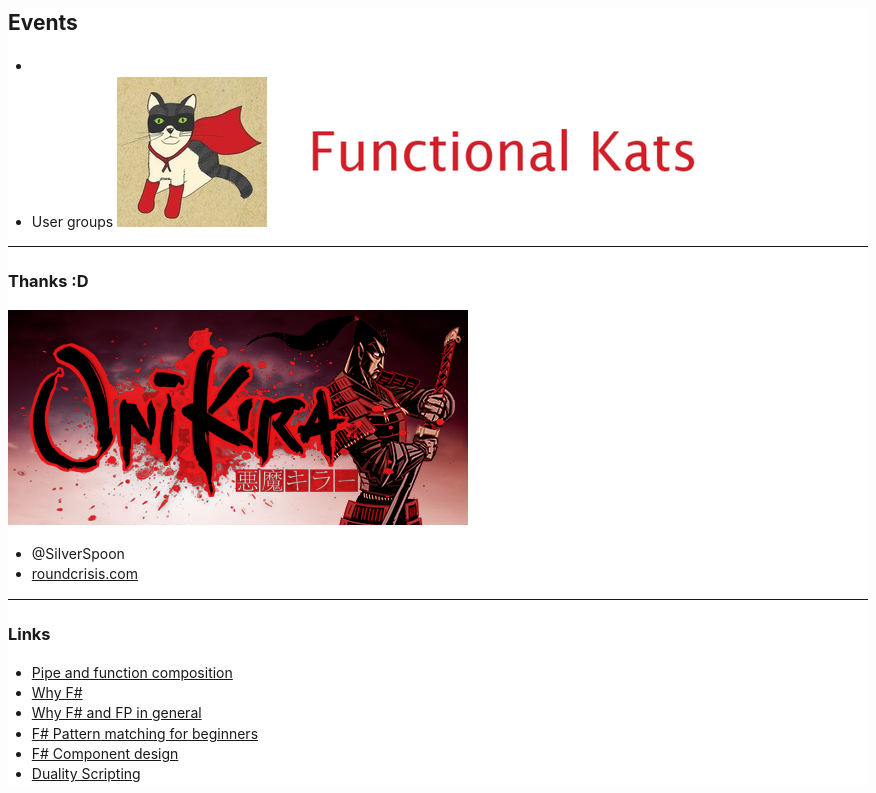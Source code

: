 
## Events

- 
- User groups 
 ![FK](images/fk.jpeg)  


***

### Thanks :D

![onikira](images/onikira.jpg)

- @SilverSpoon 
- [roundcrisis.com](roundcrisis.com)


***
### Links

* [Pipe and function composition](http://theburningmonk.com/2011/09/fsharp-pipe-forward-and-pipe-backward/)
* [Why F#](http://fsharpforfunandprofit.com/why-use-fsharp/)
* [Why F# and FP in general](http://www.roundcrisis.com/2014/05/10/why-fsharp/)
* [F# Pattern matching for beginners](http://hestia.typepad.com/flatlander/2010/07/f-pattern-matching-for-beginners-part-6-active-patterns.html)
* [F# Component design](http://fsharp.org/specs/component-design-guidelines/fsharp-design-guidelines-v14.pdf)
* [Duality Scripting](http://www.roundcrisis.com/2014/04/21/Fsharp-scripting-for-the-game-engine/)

= = = =

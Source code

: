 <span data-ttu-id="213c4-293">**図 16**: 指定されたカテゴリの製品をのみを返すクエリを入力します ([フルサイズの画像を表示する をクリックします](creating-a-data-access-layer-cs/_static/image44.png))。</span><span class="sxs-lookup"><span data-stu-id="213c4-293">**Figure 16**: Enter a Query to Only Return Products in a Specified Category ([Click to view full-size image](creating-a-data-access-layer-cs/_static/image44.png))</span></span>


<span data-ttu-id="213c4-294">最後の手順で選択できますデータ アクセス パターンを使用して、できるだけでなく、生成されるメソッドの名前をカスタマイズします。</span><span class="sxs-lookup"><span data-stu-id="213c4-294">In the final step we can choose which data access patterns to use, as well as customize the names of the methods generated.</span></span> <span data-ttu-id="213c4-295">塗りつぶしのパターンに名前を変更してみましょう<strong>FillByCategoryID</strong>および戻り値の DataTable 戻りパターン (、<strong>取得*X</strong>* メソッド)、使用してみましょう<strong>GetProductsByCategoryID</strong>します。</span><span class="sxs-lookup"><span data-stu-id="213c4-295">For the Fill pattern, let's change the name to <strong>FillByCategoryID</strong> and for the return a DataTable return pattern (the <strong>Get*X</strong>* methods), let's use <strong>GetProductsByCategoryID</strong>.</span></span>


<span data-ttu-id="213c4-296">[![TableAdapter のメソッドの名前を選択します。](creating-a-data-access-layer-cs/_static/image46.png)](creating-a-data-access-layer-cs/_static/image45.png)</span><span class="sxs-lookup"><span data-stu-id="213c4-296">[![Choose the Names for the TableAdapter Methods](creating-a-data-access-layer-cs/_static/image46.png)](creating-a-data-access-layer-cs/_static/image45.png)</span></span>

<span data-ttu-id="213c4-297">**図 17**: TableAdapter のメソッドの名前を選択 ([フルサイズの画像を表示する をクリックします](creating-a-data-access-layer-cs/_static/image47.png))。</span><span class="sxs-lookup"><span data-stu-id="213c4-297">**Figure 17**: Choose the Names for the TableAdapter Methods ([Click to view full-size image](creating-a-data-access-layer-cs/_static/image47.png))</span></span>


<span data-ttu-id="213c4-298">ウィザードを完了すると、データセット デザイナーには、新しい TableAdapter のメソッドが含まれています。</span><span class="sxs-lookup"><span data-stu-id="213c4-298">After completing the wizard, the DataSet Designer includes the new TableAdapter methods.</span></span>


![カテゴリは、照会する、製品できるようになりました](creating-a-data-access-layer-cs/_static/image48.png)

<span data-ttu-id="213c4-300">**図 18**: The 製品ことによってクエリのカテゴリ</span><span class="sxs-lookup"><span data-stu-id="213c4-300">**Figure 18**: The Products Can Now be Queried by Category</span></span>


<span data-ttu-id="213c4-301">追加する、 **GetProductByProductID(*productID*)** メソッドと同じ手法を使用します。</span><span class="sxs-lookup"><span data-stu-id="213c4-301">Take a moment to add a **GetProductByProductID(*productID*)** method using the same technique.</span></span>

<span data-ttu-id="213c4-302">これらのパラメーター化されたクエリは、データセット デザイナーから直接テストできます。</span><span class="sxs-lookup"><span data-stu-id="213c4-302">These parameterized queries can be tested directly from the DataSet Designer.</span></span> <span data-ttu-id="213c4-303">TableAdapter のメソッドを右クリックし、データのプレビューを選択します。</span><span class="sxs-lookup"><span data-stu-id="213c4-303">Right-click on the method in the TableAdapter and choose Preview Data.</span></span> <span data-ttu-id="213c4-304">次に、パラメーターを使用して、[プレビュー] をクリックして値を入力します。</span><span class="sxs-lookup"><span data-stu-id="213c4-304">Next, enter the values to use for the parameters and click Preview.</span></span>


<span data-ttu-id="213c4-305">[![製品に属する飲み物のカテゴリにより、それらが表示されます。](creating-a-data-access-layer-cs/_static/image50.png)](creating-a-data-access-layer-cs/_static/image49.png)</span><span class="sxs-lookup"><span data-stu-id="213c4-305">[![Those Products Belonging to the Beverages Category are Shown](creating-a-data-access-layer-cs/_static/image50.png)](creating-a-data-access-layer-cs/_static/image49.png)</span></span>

= = = =

_What you need to do_
In the lines above, find the word "full" and copy each line that contains it.

_Solution for this exercise_
: <span data-ttu-id="213c4-293">**図 16**: 指定されたカテゴリの製品をのみを返すクエリを入力します ([フルサイズの画像を表示する をクリックします](creating-a-data-access-layer-cs/_static/image44.png))。</span><span class="sxs-lookup"><span data-stu-id="213c4-293">**Figure 16**: Enter a Query to Only Return Products in a Specified Category ([Click to view full-size image](creating-a-data-access-layer-cs/_static/image44.png))</span></span>
<span data-ttu-id="213c4-297">**図 17**: TableAdapter のメソッドの名前を選択 ([フルサイズの画像を表示する をクリックします](creating-a-data-access-layer-cs/_static/image47.png))。</span><span class="sxs-lookup"><span data-stu-id="213c4-297">**Figure 17**: Choose the Names for the TableAdapter Methods ([Click to view full-size image](creating-a-data-access-layer-cs/_static/image47.png))</span></span>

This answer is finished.